Source records:
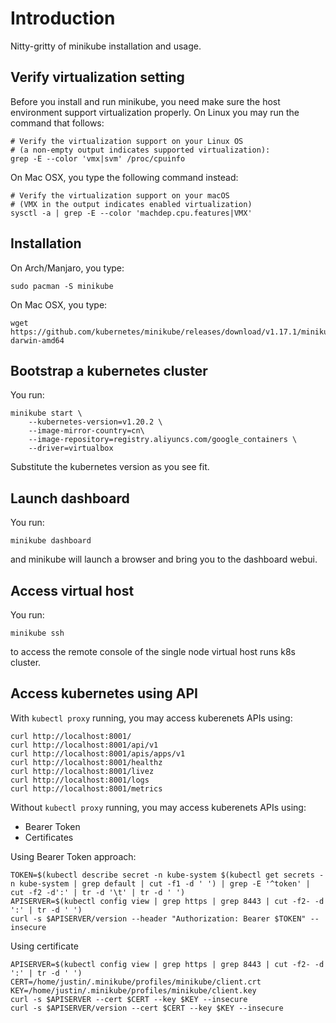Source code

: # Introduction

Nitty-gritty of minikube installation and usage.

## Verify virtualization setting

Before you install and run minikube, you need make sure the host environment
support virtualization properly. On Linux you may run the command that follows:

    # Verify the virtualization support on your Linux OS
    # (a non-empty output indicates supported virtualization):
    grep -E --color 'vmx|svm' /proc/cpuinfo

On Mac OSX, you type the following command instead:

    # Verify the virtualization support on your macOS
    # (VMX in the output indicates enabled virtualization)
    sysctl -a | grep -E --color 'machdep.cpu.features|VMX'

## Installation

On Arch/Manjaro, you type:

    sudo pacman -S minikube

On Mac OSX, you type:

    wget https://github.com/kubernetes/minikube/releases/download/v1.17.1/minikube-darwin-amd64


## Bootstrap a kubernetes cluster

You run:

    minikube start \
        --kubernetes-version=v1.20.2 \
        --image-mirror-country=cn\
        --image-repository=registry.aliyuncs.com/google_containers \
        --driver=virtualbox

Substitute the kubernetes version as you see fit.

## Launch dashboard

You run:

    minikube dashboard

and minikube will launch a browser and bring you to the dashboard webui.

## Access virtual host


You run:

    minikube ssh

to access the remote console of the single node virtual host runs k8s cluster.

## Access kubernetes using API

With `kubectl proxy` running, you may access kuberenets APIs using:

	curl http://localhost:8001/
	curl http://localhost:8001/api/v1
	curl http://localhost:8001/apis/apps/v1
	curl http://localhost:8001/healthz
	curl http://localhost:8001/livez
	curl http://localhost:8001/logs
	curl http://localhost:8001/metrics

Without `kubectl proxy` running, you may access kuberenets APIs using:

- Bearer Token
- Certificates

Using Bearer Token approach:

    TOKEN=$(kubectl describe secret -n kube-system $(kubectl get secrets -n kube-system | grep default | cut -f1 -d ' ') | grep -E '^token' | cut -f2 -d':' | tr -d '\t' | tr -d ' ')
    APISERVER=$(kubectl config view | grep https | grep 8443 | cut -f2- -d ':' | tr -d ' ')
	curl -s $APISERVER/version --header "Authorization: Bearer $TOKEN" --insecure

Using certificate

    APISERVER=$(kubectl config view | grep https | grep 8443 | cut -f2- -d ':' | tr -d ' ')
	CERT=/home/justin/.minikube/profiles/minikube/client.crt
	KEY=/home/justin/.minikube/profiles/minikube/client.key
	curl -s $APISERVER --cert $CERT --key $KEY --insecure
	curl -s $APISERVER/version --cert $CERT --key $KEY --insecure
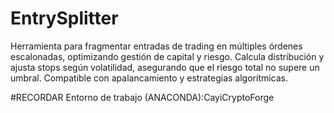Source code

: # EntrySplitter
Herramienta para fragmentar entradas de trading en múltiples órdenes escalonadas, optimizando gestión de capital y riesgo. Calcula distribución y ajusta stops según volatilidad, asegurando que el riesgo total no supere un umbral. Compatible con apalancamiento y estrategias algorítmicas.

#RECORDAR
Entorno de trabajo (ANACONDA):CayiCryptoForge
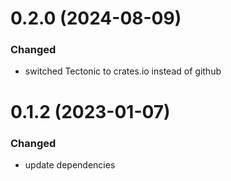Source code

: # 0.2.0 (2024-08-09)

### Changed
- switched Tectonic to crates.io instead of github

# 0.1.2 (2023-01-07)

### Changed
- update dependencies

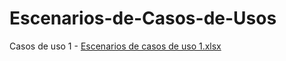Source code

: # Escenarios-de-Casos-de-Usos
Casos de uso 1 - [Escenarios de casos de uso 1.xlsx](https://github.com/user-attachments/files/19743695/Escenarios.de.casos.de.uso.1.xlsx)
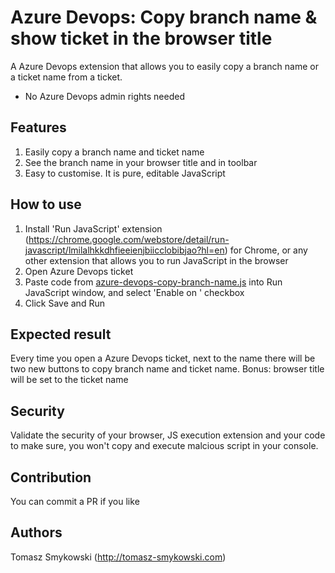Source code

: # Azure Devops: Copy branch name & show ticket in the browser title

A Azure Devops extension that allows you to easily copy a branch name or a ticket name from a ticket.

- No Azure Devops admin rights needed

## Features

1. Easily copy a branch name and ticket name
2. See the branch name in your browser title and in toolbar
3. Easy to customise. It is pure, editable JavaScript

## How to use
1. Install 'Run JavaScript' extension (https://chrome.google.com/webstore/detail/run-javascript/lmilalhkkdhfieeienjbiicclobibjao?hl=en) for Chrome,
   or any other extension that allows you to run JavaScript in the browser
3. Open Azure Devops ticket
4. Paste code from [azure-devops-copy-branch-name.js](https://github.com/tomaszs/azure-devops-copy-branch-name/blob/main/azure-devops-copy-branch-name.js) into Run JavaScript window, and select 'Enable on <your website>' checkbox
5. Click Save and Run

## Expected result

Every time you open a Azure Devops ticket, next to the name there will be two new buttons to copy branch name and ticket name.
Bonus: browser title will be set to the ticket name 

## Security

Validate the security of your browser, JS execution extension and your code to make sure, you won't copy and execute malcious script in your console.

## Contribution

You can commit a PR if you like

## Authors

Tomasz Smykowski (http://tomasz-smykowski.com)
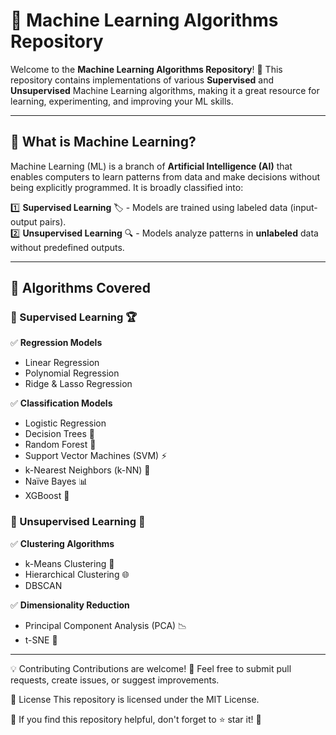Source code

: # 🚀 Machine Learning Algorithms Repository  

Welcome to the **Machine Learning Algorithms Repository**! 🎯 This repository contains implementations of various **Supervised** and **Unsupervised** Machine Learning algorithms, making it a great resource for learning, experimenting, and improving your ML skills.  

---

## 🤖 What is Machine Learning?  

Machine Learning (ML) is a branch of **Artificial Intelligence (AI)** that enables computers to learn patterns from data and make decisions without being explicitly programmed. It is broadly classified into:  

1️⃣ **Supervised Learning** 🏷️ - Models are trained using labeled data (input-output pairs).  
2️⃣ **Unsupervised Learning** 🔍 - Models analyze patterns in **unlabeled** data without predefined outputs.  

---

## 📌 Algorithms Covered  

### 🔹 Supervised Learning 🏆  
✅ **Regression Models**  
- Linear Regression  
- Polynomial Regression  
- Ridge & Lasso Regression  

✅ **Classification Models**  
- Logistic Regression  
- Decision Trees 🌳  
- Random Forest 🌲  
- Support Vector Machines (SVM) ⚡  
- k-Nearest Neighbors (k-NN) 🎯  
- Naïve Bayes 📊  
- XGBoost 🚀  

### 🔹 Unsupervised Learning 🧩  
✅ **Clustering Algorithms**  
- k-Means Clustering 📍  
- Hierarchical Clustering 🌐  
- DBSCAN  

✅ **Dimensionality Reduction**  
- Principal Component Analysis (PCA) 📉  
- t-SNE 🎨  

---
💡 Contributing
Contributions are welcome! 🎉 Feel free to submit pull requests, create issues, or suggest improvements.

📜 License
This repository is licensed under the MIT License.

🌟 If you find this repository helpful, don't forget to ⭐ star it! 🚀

## REQUIRED WORK
Give back every entry word for word, and drop the pictures as you go.

## OUTPUT BELOW
Source code

: # Introduction

Nitty-gritty of minikube installation and usage.

## Verify virtualization setting

Before you install and run minikube, you need make sure the host environment
support virtualization properly. On Linux you may run the command that follows:

    # Verify the virtualization support on your Linux OS
    # (a non-empty output indicates supported virtualization):
    grep -E --color 'vmx|svm' /proc/cpuinfo

On Mac OSX, you type the following command instead:

    # Verify the virtualization support on your macOS
    # (VMX in the output indicates enabled virtualization)
    sysctl -a | grep -E --color 'machdep.cpu.features|VMX'

## Installation

On Arch/Manjaro, you type:

    sudo pacman -S minikube

On Mac OSX, you type:

    wget https://github.com/kubernetes/minikube/releases/download/v1.17.1/minikube-darwin-amd64


## Bootstrap a kubernetes cluster

You run:

    minikube start \
        --kubernetes-version=v1.20.2 \
        --image-mirror-country=cn\
        --image-repository=registry.aliyuncs.com/google_containers \
        --driver=virtualbox

Substitute the kubernetes version as you see fit.

## Launch dashboard

You run:

    minikube dashboard

and minikube will launch a browser and bring you to the dashboard webui.

## Access virtual host


You run:

    minikube ssh

to access the remote console of the single node virtual host runs k8s cluster.

## Access kubernetes using API

With `kubectl proxy` running, you may access kuberenets APIs using:

	curl http://localhost:8001/
	curl http://localhost:8001/api/v1
	curl http://localhost:8001/apis/apps/v1
	curl http://localhost:8001/healthz
	curl http://localhost:8001/livez
	curl http://localhost:8001/logs
	curl http://localhost:8001/metrics

Without `kubectl proxy` running, you may access kuberenets APIs using:

- Bearer Token
- Certificates

Using Bearer Token approach:

    TOKEN=$(kubectl describe secret -n kube-system $(kubectl get secrets -n kube-system | grep default | cut -f1 -d ' ') | grep -E '^token' | cut -f2 -d':' | tr -d '\t' | tr -d ' ')
    APISERVER=$(kubectl config view | grep https | grep 8443 | cut -f2- -d ':' | tr -d ' ')
	curl -s $APISERVER/version --header "Authorization: Bearer $TOKEN" --insecure

Using certificate

    APISERVER=$(kubectl config view | grep https | grep 8443 | cut -f2- -d ':' | tr -d ' ')
	CERT=/home/justin/.minikube/profiles/minikube/client.crt
	KEY=/home/justin/.minikube/profiles/minikube/client.key
	curl -s $APISERVER --cert $CERT --key $KEY --insecure
	curl -s $APISERVER/version --cert $CERT --key $KEY --insecure
Source code

: # EntrySplitter
Herramienta para fragmentar entradas de trading en múltiples órdenes escalonadas, optimizando gestión de capital y riesgo. Calcula distribución y ajusta stops según volatilidad, asegurando que el riesgo total no supere un umbral. Compatible con apalancamiento y estrategias algorítmicas.

#RECORDAR
Entorno de trabajo (ANACONDA):CayiCryptoForge
Source code

: # 0.2.0 (2024-08-09)

### Changed
- switched Tectonic to crates.io instead of github

# 0.1.2 (2023-01-07)

### Changed
- update dependencies

Source code

: # Escenarios-de-Casos-de-Usos
Casos de uso 1 - [Escenarios de casos de uso 1.xlsx](https://github.com/user-attachments/files/19743695/Escenarios.de.casos.de.uso.1.xlsx)
Source code

: # Azure Devops: Copy branch name & show ticket in the browser title

A Azure Devops extension that allows you to easily copy a branch name or a ticket name from a ticket.

- No Azure Devops admin rights needed

## Features

1. Easily copy a branch name and ticket name
2. See the branch name in your browser title and in toolbar
3. Easy to customise. It is pure, editable JavaScript

## How to use
1. Install 'Run JavaScript' extension (https://chrome.google.com/webstore/detail/run-javascript/lmilalhkkdhfieeienjbiicclobibjao?hl=en) for Chrome,
   or any other extension that allows you to run JavaScript in the browser
3. Open Azure Devops ticket
4. Paste code from [azure-devops-copy-branch-name.js](https://github.com/tomaszs/azure-devops-copy-branch-name/blob/main/azure-devops-copy-branch-name.js) into Run JavaScript window, and select 'Enable on <your website>' checkbox
5. Click Save and Run

## Expected result

Every time you open a Azure Devops ticket, next to the name there will be two new buttons to copy branch name and ticket name.
Bonus: browser title will be set to the ticket name 

## Security

Validate the security of your browser, JS execution extension and your code to make sure, you won't copy and execute malcious script in your console.

## Contribution

You can commit a PR if you like

## Authors

Tomasz Smykowski (http://tomasz-smykowski.com)
Source code

: # 🚀 Machine Learning Algorithms Repository  

Welcome to the **Machine Learning Algorithms Repository**! 🎯 This repository contains implementations of various **Supervised** and **Unsupervised** Machine Learning algorithms, making it a great resource for learning, experimenting, and improving your ML skills.  

---

## 🤖 What is Machine Learning?  

Machine Learning (ML) is a branch of **Artificial Intelligence (AI)** that enables computers to learn patterns from data and make decisions without being explicitly programmed. It is broadly classified into:  

1️⃣ **Supervised Learning** 🏷️ - Models are trained using labeled data (input-output pairs).  
2️⃣ **Unsupervised Learning** 🔍 - Models analyze patterns in **unlabeled** data without predefined outputs.  

---

## 📌 Algorithms Covered  

### 🔹 Supervised Learning 🏆  
✅ **Regression Models**  
- Linear Regression  
- Polynomial Regression  
- Ridge & Lasso Regression  

✅ **Classification Models**  
- Logistic Regression  
- Decision Trees 🌳  
- Random Forest 🌲  
- Support Vector Machines (SVM) ⚡  
- k-Nearest Neighbors (k-NN) 🎯  
- Naïve Bayes 📊  
- XGBoost 🚀  

### 🔹 Unsupervised Learning 🧩  
✅ **Clustering Algorithms**  
- k-Means Clustering 📍  
- Hierarchical Clustering 🌐  
- DBSCAN  

✅ **Dimensionality Reduction**  
- Principal Component Analysis (PCA) 📉  
- t-SNE 🎨  

---
💡 Contributing
Contributions are welcome! 🎉 Feel free to submit pull requests, create issues, or suggest improvements.

📜 License
This repository is licensed under the MIT License.

🌟 If you find this repository helpful, don't forget to ⭐ star it! 🚀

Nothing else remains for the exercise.